**EXERCISE AIM**
Read the records below and report each line in which "locked" occurs.

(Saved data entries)
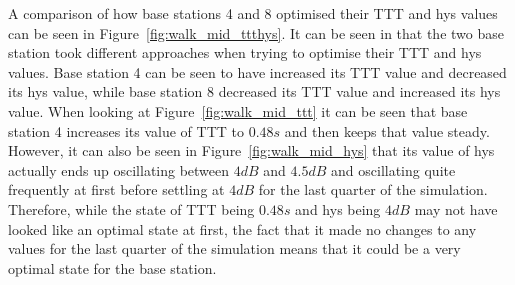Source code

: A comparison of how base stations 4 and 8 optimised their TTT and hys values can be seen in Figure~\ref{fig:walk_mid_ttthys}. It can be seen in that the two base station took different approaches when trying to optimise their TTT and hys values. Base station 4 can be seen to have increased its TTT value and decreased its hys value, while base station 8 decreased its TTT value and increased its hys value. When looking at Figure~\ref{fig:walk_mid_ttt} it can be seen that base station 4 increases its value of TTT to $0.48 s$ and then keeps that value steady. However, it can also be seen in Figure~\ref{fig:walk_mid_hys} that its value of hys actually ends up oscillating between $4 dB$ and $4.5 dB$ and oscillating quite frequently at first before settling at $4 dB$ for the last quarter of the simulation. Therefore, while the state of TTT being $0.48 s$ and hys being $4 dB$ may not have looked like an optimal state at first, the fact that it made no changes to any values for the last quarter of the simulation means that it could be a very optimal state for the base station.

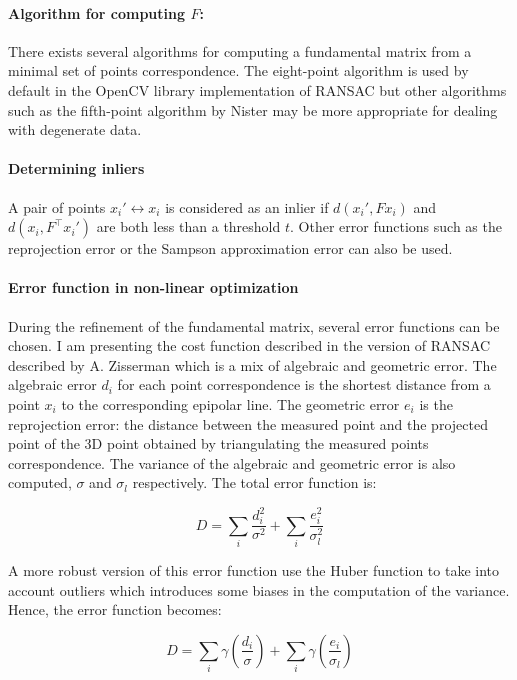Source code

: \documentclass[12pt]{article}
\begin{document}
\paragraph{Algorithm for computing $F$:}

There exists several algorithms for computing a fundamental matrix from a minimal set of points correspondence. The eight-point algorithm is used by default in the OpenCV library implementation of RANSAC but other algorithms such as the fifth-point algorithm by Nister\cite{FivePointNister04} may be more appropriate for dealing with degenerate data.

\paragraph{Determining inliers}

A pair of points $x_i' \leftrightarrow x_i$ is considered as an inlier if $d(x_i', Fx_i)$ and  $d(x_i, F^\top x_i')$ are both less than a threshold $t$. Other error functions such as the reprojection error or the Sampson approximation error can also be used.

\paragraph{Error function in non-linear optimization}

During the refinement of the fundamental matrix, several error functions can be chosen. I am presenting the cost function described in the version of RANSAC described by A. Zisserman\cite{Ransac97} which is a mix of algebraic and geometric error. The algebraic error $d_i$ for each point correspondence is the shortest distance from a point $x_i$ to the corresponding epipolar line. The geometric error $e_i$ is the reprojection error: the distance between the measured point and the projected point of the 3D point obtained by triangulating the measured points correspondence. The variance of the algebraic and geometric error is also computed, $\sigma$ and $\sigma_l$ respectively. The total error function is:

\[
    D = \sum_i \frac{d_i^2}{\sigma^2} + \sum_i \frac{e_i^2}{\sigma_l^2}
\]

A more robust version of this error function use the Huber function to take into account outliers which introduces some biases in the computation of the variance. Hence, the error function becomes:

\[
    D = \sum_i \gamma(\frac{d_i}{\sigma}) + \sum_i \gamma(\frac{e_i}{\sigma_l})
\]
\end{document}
* * *
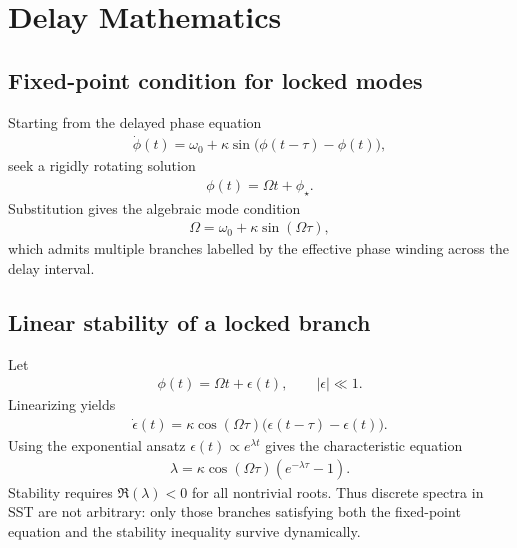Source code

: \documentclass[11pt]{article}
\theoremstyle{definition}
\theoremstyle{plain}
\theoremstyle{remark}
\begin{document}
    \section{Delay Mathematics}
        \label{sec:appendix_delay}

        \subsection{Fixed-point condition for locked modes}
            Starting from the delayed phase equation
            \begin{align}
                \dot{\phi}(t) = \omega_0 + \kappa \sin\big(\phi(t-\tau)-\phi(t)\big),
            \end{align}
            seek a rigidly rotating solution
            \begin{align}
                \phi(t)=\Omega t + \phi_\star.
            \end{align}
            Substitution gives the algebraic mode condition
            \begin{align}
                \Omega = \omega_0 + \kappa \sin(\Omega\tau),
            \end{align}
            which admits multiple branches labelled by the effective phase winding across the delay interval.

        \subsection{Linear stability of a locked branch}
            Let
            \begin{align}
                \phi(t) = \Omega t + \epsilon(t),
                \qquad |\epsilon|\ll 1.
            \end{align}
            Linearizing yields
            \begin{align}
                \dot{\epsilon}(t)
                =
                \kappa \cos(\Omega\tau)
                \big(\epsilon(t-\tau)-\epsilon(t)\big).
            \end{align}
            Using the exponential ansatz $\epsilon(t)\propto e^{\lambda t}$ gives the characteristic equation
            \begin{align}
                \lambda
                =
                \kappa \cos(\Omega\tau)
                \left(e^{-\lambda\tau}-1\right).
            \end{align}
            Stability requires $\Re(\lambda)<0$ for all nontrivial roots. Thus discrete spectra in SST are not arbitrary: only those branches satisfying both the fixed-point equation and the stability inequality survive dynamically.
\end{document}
--
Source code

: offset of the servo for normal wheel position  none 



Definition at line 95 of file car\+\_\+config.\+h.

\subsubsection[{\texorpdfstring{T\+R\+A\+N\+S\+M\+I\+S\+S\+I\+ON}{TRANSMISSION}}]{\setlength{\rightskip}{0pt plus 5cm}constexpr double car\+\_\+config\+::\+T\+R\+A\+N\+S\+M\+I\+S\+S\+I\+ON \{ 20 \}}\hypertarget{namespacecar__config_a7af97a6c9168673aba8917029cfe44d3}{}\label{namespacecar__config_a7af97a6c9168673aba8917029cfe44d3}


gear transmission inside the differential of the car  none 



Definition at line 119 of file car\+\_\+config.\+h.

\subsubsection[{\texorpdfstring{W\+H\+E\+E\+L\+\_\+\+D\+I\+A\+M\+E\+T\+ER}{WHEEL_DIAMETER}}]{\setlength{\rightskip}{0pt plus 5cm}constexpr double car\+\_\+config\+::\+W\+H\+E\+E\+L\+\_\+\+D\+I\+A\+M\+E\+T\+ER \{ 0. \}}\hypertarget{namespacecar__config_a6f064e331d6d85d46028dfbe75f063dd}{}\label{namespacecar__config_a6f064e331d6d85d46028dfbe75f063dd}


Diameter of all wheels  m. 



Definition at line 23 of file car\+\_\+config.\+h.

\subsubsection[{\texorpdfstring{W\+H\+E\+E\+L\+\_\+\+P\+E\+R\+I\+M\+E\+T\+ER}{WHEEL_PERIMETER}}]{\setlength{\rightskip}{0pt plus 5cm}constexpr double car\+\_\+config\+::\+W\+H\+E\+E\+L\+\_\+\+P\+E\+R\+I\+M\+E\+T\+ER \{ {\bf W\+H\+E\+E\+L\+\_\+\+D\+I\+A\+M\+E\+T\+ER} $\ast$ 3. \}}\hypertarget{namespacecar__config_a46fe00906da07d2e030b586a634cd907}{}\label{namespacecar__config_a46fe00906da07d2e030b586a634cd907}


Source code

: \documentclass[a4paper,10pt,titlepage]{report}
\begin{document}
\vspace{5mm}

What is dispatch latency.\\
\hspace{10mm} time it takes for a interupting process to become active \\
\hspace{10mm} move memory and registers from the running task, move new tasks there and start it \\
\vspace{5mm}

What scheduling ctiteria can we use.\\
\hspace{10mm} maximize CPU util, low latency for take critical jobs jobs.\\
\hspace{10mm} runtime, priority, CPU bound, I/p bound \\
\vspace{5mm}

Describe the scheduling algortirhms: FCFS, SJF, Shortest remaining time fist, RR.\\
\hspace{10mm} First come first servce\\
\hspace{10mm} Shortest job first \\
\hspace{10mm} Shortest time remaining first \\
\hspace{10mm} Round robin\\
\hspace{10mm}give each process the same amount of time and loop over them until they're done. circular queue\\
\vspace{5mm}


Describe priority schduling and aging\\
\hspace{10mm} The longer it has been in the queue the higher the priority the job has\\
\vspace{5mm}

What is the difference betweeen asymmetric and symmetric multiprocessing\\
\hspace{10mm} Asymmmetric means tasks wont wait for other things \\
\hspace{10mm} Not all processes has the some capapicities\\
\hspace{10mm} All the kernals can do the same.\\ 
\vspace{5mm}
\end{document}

**EXERCISE RESULT**
        \subsection{Fixed-point condition for locked modes}
        \subsection{Linear stability of a locked branch}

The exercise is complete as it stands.